APPRENDIMENTO, CAMBIAMENTO, COLLABORAZIONE, GIOCO, LAVORO, VIDEOGIOCHI

Il videogioco come strumento educativo

Esce finalmente anche in Italia, a dieci anni dalla sua originaria pubblicazione, Come un videogioco. Insegnare e apprendere nella scuola digitale (2003), saggio seminale sui “game studies” dello studioso americano James Paul Gee (docente di studi letterari presso l’Arizona State University).

Il testo mette in gioco i concetti di apprendimento e alfabetizzazione, facendone metro di paragone per un confronto fra l’esperienza del videogioco e quella lezione in classe: siamo proprio sicuri che giocare con un videogame sia sempre una perdita di tempo? E di converso: gli strumenti tradizionali dell’insegnamento scolastico sono ancora efficaci? Queste le domande cui Gee tenta di rispondere col suo percorso videoludico, il cui approdo è rappresentato dall’enunciazione di 36 “principi di apprendimento”, ovvero competenze pratiche e teoriche che la frequentazione dei videogiochi può aiutare a sviluppare.

I videogame, intesi come mezzo di apprendimento attivo e critico, mettono l’utente in condizione di imparare dall’esperienza, di entrare in contatto collaborativamente con “gruppi di affinità” (persone che condividono un medesimo contesto di significati e risorse), di sviluppare abilità di problem solving, di comprendere i meccanismi sociali legati a un determinato contesto di pratiche. Anche se Gee non vi allude, è evidente come lo sviluppo di competenze di questo tipo risulti valido non soltanto in un contesto scolastico, ma anche per la formazione degli adulti. A questo proposito, particolare interesse suscitano le riflessioni legate a ciò che precede o segue il momento della “partita” col videogame: la conoscenza dei “mondi videoludici” che si trasferisce attraverso riviste, siti web, forum, non è individuale ma distribuita, messa in opera attraverso un pensiero pratico e sociale, che porta alla formazione di reti e dei già citati “gruppi di affinità”. La conoscenza è a disposizione di tutti, pronta per essere usata.

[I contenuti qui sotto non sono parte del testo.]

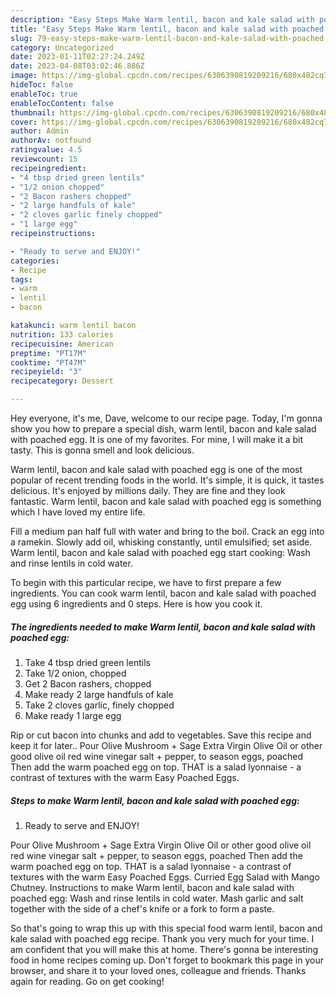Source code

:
 ```yaml
---
description: "Easy Steps Make Warm lentil, bacon and kale salad with poached egg the Very Delicious}"
title: "Easy Steps Make Warm lentil, bacon and kale salad with poached egg the Very Delicious}"
slug: 79-easy-steps-make-warm-lentil-bacon-and-kale-salad-with-poached-egg-the-very-delicious
category: Uncategorized
date: 2023-01-11T02:27:24.249Z
date: 2023-04-08T03:02:46.886Z
image: https://img-global.cpcdn.com/recipes/6306390819209216/680x482cq70/warm-lentil-bacon-and-kale-salad-with-poached-egg-recipe-main-photo.jpg
hideToc: false
enableToc: true
enableTocContent: false
thumbnail: https://img-global.cpcdn.com/recipes/6306390819209216/680x482cq70/warm-lentil-bacon-and-kale-salad-with-poached-egg-recipe-main-photo.jpg
cover: https://img-global.cpcdn.com/recipes/6306390819209216/680x482cq70/warm-lentil-bacon-and-kale-salad-with-poached-egg-recipe-main-photo.jpg
author: Admin
authorAv: notfound
ratingvalue: 4.5
reviewcount: 15
recipeingredient:
- "4 tbsp dried green lentils"
- "1/2 onion chopped"
- "2 Bacon rashers chopped"
- "2 large handfuls of kale"
- "2 cloves garlic finely chopped"
- "1 large egg"
recipeinstructions:

- "Ready to serve and ENJOY!"
categories:
- Recipe
tags:
- warm
- lentil
- bacon

katakunci: warm lentil bacon 
nutrition: 133 calories
recipecuisine: American
preptime: "PT17M"
cooktime: "PT47M"
recipeyield: "3"
recipecategory: Dessert

---
```



Hey everyone, it's me, Dave, welcome to our recipe page. Today, I'm gonna show you how to prepare a special dish, warm lentil, bacon and kale salad with poached egg. It is one of my favorites. For mine, I will make it a bit tasty. This is gonna smell and look delicious.

Warm lentil, bacon and kale salad with poached egg is one of the most popular of recent trending foods in the world. It's simple, it is quick, it tastes delicious. It's enjoyed by millions daily. They are fine and they look fantastic. Warm lentil, bacon and kale salad with poached egg is something which I have loved my entire life.

Fill a medium pan half full with water and bring to the boil. Crack an egg into a ramekin. Slowly add oil, whisking constantly, until emulsified; set aside. Warm lentil, bacon and kale salad with poached egg start cooking: Wash and rinse lentils in cold water.


To begin with this particular recipe, we have to first prepare a few ingredients. You can cook warm lentil, bacon and kale salad with poached egg using 6 ingredients and 0 steps. Here is how you cook it.

<!--inarticleads1-->

##### The ingredients needed to make Warm lentil, bacon and kale salad with poached egg:

1. Take 4 tbsp dried green lentils
1. Take 1/2 onion, chopped
1. Get 2 Bacon rashers, chopped
1. Make ready 2 large handfuls of kale
1. Take 2 cloves garlic, finely chopped
1. Make ready 1 large egg


Rip or cut bacon into chunks and add to vegetables. Save this recipe and keep it for later.. Pour Olive Mushroom + Sage Extra Virgin Olive Oil or other good olive oil red wine vinegar salt + pepper, to season eggs, poached Then add the warm poached egg on top. THAT is a salad lyonnaise - a contrast of textures with the warm Easy Poached Eggs. 

<!--inarticleads2-->

##### Steps to make Warm lentil, bacon and kale salad with poached egg:


1. Ready to serve and ENJOY!

Pour Olive Mushroom + Sage Extra Virgin Olive Oil or other good olive oil red wine vinegar salt + pepper, to season eggs, poached Then add the warm poached egg on top. THAT is a salad lyonnaise - a contrast of textures with the warm Easy Poached Eggs. Curried Egg Salad with Mango Chutney. Instructions to make Warm lentil, bacon and kale salad with poached egg: Wash and rinse lentils in cold water. Mash garlic and salt together with the side of a chef&#39;s knife or a fork to form a paste. 

So that's going to wrap this up with this special food warm lentil, bacon and kale salad with poached egg recipe. Thank you very much for your time. I am confident that you will make this at home. There's gonna be interesting food in home recipes coming up. Don't forget to bookmark this page in your browser, and share it to your loved ones, colleague and friends. Thanks again for reading. Go on get cooking!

Il confronto instaurato da Gee tra l’apprendimento via videogame e gli strumenti tradizionali dell’educazione scolastica si risolve con un bilancio nettamente negativo a sfavore di questi ultimi, che continuano a risultare poco coinvolgenti, troppo astratti e slegati da concrete pratiche di lavoro e condivisione del sapere. D’altro canto, è pur vero che i videogame esplicitamente educativi al momento non sono molti, anche se le grandi potenzialità di questo medium (che del resto si trova ancora a uno stato nascente e poco raffinato) fanno ben sperare per future applicazioni nel campo dello studio, della formazione, del lavoro. L’innegabile pregio dei videogame risiede in ogni caso nel modo del tutto peculiare in cui riescono a favorire apprendimento e sviluppo dell’identità mediante la dimensione del gioco. A questo proposito, l’unica critica che pare lecito muovere al lavoro di Gee è quella di essere troppo spesso sbilanciato verso il fronte “video” e poco verso quello “game”: se i videogame funzionano in un determinato modo è soprattutto perché sono giochi, e quindi la gran parte delle osservazioni fatte risulta valida non soltanto per un gioco giocato davanti a uno schermo, ma anche per ogni attività ludica tout court.